- [YOUR GOAL]: From the records that follow, copy every line that contains the word "sectionID".
──────── GIVEN DATA ────────
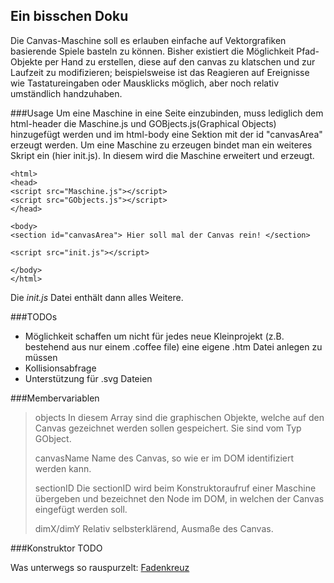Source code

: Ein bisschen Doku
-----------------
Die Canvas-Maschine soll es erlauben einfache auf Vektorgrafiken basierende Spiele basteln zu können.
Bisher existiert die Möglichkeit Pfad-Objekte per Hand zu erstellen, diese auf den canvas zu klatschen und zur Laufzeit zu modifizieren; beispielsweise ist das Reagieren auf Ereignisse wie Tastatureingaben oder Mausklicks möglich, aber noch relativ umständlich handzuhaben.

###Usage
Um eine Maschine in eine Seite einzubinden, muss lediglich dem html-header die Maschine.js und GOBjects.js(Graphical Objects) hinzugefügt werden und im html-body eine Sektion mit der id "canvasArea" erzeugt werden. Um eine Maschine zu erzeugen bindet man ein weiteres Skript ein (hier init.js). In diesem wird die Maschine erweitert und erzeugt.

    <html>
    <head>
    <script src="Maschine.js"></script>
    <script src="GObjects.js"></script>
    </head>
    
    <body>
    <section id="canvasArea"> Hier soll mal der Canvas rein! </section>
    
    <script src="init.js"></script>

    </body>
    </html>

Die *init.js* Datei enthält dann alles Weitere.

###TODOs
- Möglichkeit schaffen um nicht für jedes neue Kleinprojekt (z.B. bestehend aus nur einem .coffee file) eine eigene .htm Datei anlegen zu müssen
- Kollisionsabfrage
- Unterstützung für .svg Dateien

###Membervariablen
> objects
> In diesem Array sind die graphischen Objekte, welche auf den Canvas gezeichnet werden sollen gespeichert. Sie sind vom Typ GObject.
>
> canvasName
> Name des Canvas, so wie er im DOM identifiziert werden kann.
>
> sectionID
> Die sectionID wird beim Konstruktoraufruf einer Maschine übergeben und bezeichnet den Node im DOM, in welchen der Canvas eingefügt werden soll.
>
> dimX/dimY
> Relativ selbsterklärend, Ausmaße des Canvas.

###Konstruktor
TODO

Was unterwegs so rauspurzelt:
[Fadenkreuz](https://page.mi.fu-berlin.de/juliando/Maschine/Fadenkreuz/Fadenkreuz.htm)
────────
- [FINAL ANSWER]:
> sectionID
> Die sectionID wird beim Konstruktoraufruf einer Maschine übergeben und bezeichnet den Node im DOM, in welchen der Canvas eingefügt werden soll.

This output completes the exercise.